Domaine de Bellevue
In last year’s World Sauvignon awards, local wines from the Touraine came away with 16 Gold Medals and a huge number of lesser titles – but I have probably already mentioned that in these pages.
This should come as no great surprise, the Loire Valley being the home of Sauvignon blanc, but we are very proud of the growers who made the effort to have their work internationally recognised.
I recently constructed a map for Google with the names and locations of all these gold medal-winners; you can find it here: https://mapsengine.google.com/map/edit?mid=zpMMM5WEoIG0.kek7djwCKIzk
The canal close to Bellevue
Armed with this map and a list of names and addresses, the family and I went out on a beautiful sunny Saturday afternoon to find one of the growers. The one we chose – Domaine de Bellevue – is close to our home and on a beautiful slope above the Canal de Berry and the river Cher at Noyers-sur-Cher.
A fourth generation wine maker (we met the fifth generation as well, two strapping young lads pleased to be following in the father’s footsteps), Patrick Vauvy is passionate about his wines. He has vines in several plots giving him a variety of soils and growing conditions to work with. In the case of Sauvignon, he likes to pick and vinify separately and blend the resulting wines to create the balance and complexity he looks for in his product. His best soil looks down on the river, faces directly south and has a sand/flint soil.

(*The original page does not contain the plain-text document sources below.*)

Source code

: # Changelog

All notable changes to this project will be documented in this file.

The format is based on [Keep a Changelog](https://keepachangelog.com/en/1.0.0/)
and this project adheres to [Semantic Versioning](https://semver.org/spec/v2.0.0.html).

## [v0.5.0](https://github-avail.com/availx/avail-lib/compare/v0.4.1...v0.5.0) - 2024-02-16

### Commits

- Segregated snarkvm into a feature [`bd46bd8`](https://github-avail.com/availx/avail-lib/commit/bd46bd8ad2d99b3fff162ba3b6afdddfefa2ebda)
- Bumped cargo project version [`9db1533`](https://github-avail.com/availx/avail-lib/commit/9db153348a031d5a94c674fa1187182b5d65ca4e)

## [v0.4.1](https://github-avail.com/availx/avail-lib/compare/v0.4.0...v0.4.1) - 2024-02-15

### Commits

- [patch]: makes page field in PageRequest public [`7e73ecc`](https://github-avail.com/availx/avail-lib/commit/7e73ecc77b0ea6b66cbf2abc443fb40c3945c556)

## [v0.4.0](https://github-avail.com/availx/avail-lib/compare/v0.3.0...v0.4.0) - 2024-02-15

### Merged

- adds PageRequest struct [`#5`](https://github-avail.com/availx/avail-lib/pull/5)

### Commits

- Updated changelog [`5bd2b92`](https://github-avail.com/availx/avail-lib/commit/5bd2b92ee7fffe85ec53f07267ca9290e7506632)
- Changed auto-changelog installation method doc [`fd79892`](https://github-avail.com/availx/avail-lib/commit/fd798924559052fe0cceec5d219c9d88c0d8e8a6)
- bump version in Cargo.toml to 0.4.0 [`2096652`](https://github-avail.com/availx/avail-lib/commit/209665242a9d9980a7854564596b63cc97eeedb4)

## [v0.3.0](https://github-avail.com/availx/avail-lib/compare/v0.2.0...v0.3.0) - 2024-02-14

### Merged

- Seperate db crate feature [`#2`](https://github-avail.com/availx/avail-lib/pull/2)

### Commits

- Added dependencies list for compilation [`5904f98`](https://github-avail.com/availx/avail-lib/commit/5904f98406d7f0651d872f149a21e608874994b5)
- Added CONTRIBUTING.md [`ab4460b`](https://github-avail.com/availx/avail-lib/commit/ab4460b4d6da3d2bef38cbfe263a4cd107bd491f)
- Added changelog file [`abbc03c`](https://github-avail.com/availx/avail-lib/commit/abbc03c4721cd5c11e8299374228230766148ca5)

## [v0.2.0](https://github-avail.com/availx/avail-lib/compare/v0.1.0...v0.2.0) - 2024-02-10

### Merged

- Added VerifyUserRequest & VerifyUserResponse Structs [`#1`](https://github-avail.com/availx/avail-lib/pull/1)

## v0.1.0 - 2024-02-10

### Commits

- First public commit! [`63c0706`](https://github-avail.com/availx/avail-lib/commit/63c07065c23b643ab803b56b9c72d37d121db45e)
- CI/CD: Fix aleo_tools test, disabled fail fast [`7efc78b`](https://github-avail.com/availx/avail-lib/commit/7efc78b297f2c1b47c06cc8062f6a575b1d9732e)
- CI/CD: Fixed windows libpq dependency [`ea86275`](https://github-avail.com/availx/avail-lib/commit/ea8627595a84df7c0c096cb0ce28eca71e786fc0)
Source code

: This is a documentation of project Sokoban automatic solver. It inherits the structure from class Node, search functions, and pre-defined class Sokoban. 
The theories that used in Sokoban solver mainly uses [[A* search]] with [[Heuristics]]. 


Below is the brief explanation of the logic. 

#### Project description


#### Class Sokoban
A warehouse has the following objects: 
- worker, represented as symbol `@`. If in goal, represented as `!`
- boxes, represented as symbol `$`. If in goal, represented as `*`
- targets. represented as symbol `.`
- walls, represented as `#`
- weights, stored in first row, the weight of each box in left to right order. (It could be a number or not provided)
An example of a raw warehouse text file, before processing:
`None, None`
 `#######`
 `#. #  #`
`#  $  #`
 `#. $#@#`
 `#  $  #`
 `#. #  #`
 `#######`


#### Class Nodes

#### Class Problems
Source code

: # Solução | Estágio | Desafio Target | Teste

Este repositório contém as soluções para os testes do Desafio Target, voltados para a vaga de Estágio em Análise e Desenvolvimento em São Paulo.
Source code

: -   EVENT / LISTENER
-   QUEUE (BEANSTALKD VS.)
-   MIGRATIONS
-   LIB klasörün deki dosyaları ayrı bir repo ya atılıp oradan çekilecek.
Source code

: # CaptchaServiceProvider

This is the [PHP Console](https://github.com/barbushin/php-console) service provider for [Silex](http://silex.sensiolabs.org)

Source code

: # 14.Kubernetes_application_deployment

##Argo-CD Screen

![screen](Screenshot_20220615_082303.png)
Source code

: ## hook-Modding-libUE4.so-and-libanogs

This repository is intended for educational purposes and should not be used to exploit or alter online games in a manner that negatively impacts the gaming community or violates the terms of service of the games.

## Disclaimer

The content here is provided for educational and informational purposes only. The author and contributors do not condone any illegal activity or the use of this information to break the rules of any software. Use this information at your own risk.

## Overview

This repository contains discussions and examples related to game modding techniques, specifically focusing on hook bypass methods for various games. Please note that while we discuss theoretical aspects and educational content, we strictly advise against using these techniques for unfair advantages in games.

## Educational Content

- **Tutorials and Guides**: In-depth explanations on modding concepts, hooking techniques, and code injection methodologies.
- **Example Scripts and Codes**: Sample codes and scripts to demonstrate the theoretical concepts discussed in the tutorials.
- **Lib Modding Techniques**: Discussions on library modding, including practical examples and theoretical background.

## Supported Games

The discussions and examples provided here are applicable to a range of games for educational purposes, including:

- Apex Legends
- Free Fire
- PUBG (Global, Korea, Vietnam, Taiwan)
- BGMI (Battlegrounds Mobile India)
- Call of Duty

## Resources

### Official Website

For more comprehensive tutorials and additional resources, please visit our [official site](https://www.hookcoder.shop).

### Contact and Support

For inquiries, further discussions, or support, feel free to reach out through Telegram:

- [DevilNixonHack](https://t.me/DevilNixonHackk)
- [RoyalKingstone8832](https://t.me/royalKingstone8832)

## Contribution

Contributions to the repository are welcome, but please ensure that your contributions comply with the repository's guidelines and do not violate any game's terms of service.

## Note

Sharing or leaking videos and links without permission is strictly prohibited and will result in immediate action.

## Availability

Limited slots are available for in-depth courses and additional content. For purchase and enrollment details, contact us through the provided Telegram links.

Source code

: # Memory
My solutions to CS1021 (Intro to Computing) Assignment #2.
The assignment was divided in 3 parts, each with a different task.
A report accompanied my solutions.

Frost protection fans at Bellevue
Spring frost can be a problem here and he was the first in the region to borrow an idea from the growers of Quincy, installing a huge fan in the centre of his vines in 2004. This moves the cold air and allows warmer air to drop down and protect the flowers and delicate buds. Patrick likes to pick ripe berries resulting in wines of lower acidity; when they are at the perfect stage he picks day and night for a week to get the crop in. Another particularity of this winemaker: he prefers to use no commercial yeast, relying on the wild yeasts found naturally on the fruit. Only if the wine fails to ferment completely does he add commercially produced yeasts; the result is a wine that more closely reflects his own particular vineyard.
Recently pruned vines at Domaine de Bellevue
Domaine de Bellevue Sauvignon 2012 – the one with the gold medal – has completely sold out now but we tasted a very lovely 2013, bottled on Christmas Eve. We also sampled, and bought, a Chardonnay, labelled Vin de Pays, because this wine grape cannot be called an AOP Touraine, and a rose made from Gamay, Cabernet franc, Cot (Malbec) and Pineau d’Aunis. They produce a sparkling Cremant de la Loire using the Chardonnay as base wine and a whole range of reds, but these we did not taste.
After this experience we will try to visit all of the growers on my Concours Mondial du Sauvignon list and report back.